I looked at your debug output and compared it to my debug output. Both sites are able to interpret the "è" - both debug outputs show

Accepted valid value: tagValue = Sèvres
But the difference arises when TubePress makes its request to YouTube to return the search results. Your debug output shows a URL of

http://gdata.youtube.com/feeds/api/videos?q=S%E8vres&author=mairiesevres&v=2&start-index=1&max-results=6&safeSearch=moderate&format=5
and mine shows

http://gdata.youtube.com/feeds/api/videos?q=S%C3%A8vres&author=mairiesevres&v=2&start-index=1&max-results=6&safeSearch=moderate&format=5
Notice that tubepress.org encoded the "è" as "%C3%A8", while your site encoded it as "S%E8". Digging in to the RFC on URL format I read that

When a new URI scheme defines a component that represents textual
data consisting of characters from the Universal Character Set [UCS],
the data should first be encoded as octets according to the UTF-8
character encoding [STD63]; then only those octets that do not
correspond to characters in the unreserved set should be percent-
encoded. For example, the character A would be represented as "A",
the character LATIN CAPITAL LETTER A WITH GRAVE would be represented
as "%C3%80", and the character KATAKANA LETTER A would be represented
as "%E3%82%A2".


I believe this explains things. Your server accepted the "è" under ISO-8895-1 encoding, but TubePress failed to re-encode it as UTF-8 before running it through urlencode(). tubepress.org was already using UTF-8, so it didn't exhibit the problem.

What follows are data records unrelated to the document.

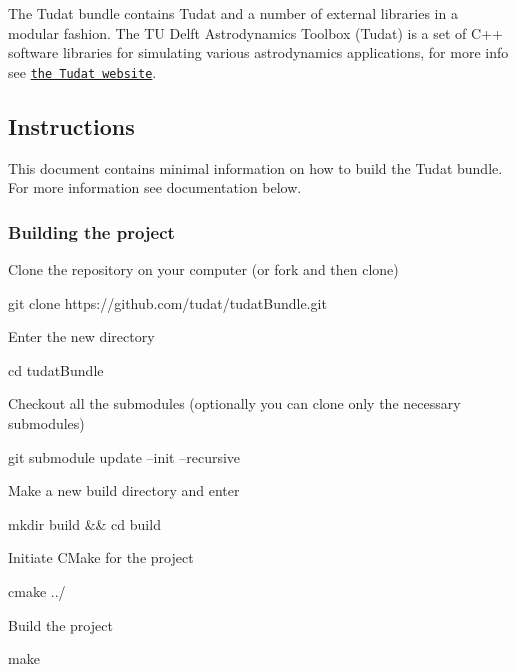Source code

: The Tudat bundle contains Tudat and a number of external libraries in a modular fashion. The TU Delft Astrodynamics Toolbox (Tudat) is a set of C++ software libraries for simulating various astrodynamics applications, for more info see \href{http://tudat.tudelft.nl}{\tt the Tudat website}.

\subsection*{Instructions}

This document contains minimal information on how to build the Tudat bundle. For more information see documentation below.

\subsubsection*{Building the project}


\begin{DoxyEnumerate}
\item Clone the repository on your computer (or fork and then clone) \begin{DoxyVerb} git clone https://github.com/tudat/tudatBundle.git
\end{DoxyVerb}

\item Enter the new directory \begin{DoxyVerb} cd tudatBundle
\end{DoxyVerb}

\item Checkout all the submodules (optionally you can clone only the necessary submodules) \begin{DoxyVerb} git submodule update --init --recursive
\end{DoxyVerb}

\item Make a new build directory and enter \begin{DoxyVerb} mkdir build && cd build
\end{DoxyVerb}

\item Initiate C\+Make for the project \begin{DoxyVerb} cmake ../
\end{DoxyVerb}

\item Build the project \begin{DoxyVerb} make
\end{DoxyVerb}

\end{DoxyEnumerate}

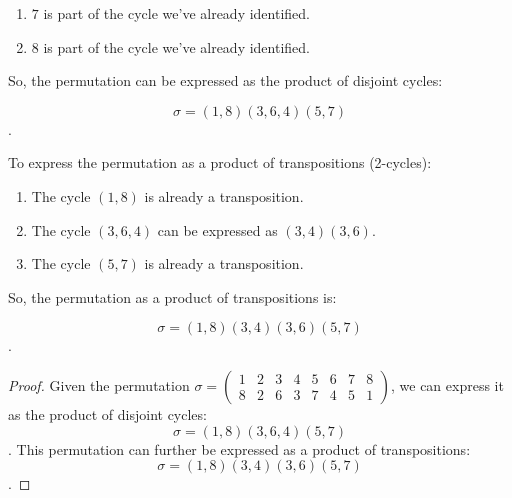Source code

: \documentclass[12pt]{amsart}
\theoremstyle{definition}
\numberwithin{equation}{section}
\theoremstyle{plain}
\begin{document}
\begin{exercise}{10}
\begin{enumerate}
        \item \(7\) is part of the cycle we've already identified.
        
        \item \(8\) is part of the cycle we've already identified.
    \end{enumerate}
    
    So, the permutation can be expressed as the product of disjoint cycles:
    
    \[ \sigma = (1, 8)(3, 6, 4)(5, 7) \].
    
    To express the permutation as a product of transpositions (2-cycles):
    
    \begin{enumerate}
        \item The cycle \( (1, 8) \) is already a transposition.
        \item The cycle \( (3, 6, 4) \) can be expressed as \( (3, 4)(3, 6) \).
        \item The cycle \( (5, 7) \) is already a transposition.
    \end{enumerate}
    
    So, the permutation as a product of transpositions is:
    
    \[ \sigma = (1, 8)(3, 4)(3, 6)(5, 7) \].
    
    \begin{proof}
    Given the permutation \(\sigma = \begin{pmatrix} 1&2&3&4&5&6&7&8\\ 8&2&6&3&7&4&5&1 \end{pmatrix}\), we can express it as the product of disjoint cycles: \[ \sigma = (1, 8)(3, 6, 4)(5, 7) \]. This permutation can further be expressed as a product of transpositions: \[ \sigma = (1, 8)(3, 4)(3, 6)(5, 7) \].
    \end{proof}
\end{exercise}
\end{document}
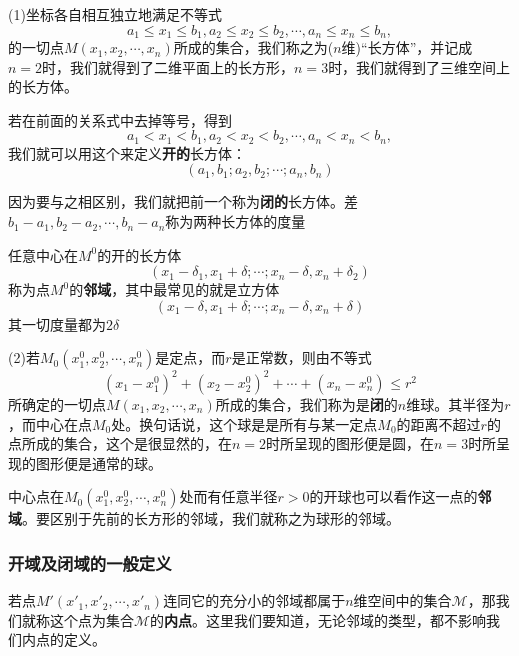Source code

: \documentclass[lang=cn,10pt]{elegantbook}
\begin{document}
(1)坐标各自相互独立地满足不等式
\begin{equation*}
	a_{1}\le x_{1}\le b_{1},a_{2}\le x_{2}\le b_{2},\cdots,a_{n}\le x_{n}\le b_{n},
\end{equation*}
的一切点$M(x_{1},x_{2},\cdots,x_{n})$所成的集合，我们称之为($n$维)“长方体”，并记成
\begin{equation*}
	[a_{1},b_{1};a_{2},b_{2};\cdots;a_{n},b_{n}]
\end{equation*}
$n=2$时，我们就得到了二维平面上的长方形，$n=3$时，我们就得到了三维空间上的长方体。

若在前面的关系式中去掉等号，得到
\begin{equation*}
		a_{1}< x_{1}< b_{1},a_{2}< x_{2}< b_{2},\cdots,a_{n}< x_{n}< b_{n},
\end{equation*}
我们就可以用这个来定义\textbf{开的}长方体：
\begin{equation*}
	(a_{1},b_{1};a_{2},b_{2};\cdots;a_{n},b_{n})
\end{equation*}

因为要与之相区别，我们就把前一个称为\textbf{闭的}长方体。差$b_{1}-a_{1},b_{2}-a_{2},\cdots,b_{n}-a_{n}$称为两种长方体的度量

任意中心在$M^{0}$的开的长方体
\begin{equation*}
	(x_{1}-\delta_{1},x_{1}+\delta;\cdots;x_{n}-\delta,x_{n}+\delta_{2})
\end{equation*}
称为点$M^{0}$的\textbf{邻域}，其中最常见的就是立方体
\begin{equation*}
	(x_{1}-\delta,x_{1}+\delta;\cdots;x_{n}-\delta,x_{n}+\delta)
\end{equation*}
其一切度量都为$2\delta$

(2)若$M_{0}(x^{0}_{1},x^{0}_{2},\cdots,x^{0}_{n})$是定点，而$r$是正常数，则由不等式
\begin{equation*}
	(x_{1}-x_{1}^{0})^{2}+(x_{2}-x_{2}^{0})^{2}+\cdots+(x_{n}-x_{n}^{0})^{}\le r^{2}
\end{equation*}
所确定的一切点$M(x_{1},x_{2},\cdots,x_{n})$所成的集合，我们称为是\textbf{闭}的$n$维球。其半径为$r$，而中心在点$M_{0}$处。换句话说，这个球是是所有与某一定点$M_{0}$的距离不超过$r$的点所成的集合，这个是很显然的，在$n=2$时所呈现的图形便是圆，在$n=3$时所呈现的图形便是通常的球。

中心点在$M_{0}(x^{0}_{1},x^{0}_{2},\cdots,x^{0}_{n})$处而有任意半径$r>0$的开球也可以看作这一点的\textbf{邻域}。要区别于先前的长方形的邻域，我们就称之为球形的邻域。
\subsubsection{开域及闭域的一般定义}
若点$M'(x'_{1},x'_{2},\cdots,x'_{n})$连同它的充分小的邻域都属于$n$维空间中的集合$\mathcal{M}$，那我们就称这个点为集合$\mathcal{M}$的\textbf{内点}。这里我们要知道，无论邻域的类型，都不影响我们内点的定义。
\end{document}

In short, I think this is a TubePress bug. What happens if we change sys/classes/org/tubepress/api/url/Url.class.php lines 392 and 396 from

$name = urlencode($name);    if (! is_null($value)) {        $parts[] = $name . '=' . urlencode($value);
to

$name = urlencode(utf8_encode($name));    if (! is_null($value)) {        $parts[] = $name . '=' . urlencode(utf8_encode($value));
I know that you said you tried utf8_encode() already, but not sure if you tried it in these two spots? With luck, that will solve the issue entirely. If it doesn't, then I'm definitely interested in setting up a test site to resolve this issue. Let me know either way.

Thanks! And sorry for the rambling post..

#3 Chris Guillou

Chris Guillou

    Member

  • Members
  • PipPip
  • 10 posts

Posted 29 July 2012 - 11:14 AM

Wow ! Thanks for the effort put into the answer Eric .
I was afraid this was going to have something to do with the ISO encoding of our pages...

Unfortunately after having modified the lines you mentioned in sys/classes/org/tubepress/api/url/Url.class.php the problem remains :-(

Just to double-check with you here is the code used to call up the search and results :

<div class="tubepress-search">
<?php
print  utf8_decode(TubePressPro::getHtmlForShortcode('output="searchInput" searchProvider="youtube" searchResultsUrl="bloc_txt1"'));
?>

</div>

<style>
.tubepress_thumb {
	height: 220px;
	line-height: 1.1em;
	font-size: 11px;
}

.tubepress_embedded_title {
font-size: 22px;
margin-top: .3em;
}	

</style>


<div id="resultsDiv">
<H2>Vos résultats</H2>
<?php
print utf8_decode(TubePressPro::getHtmlForShortcode('output="searchResults" searchResultsOnly="true" searchResultsRestrictedToUser="mairiesevres" resultsPerPage="bloc_txt2" paginationAbove="false" paginationBelow="true" thumbWidth="190" thumbHeight="145" playerLocation="shadowbox"'));
?>
</div>

Something strange I thought I might mention is that even if I call up the search URL this way : http://www.ville-sev...v/...rch=sevres I do ...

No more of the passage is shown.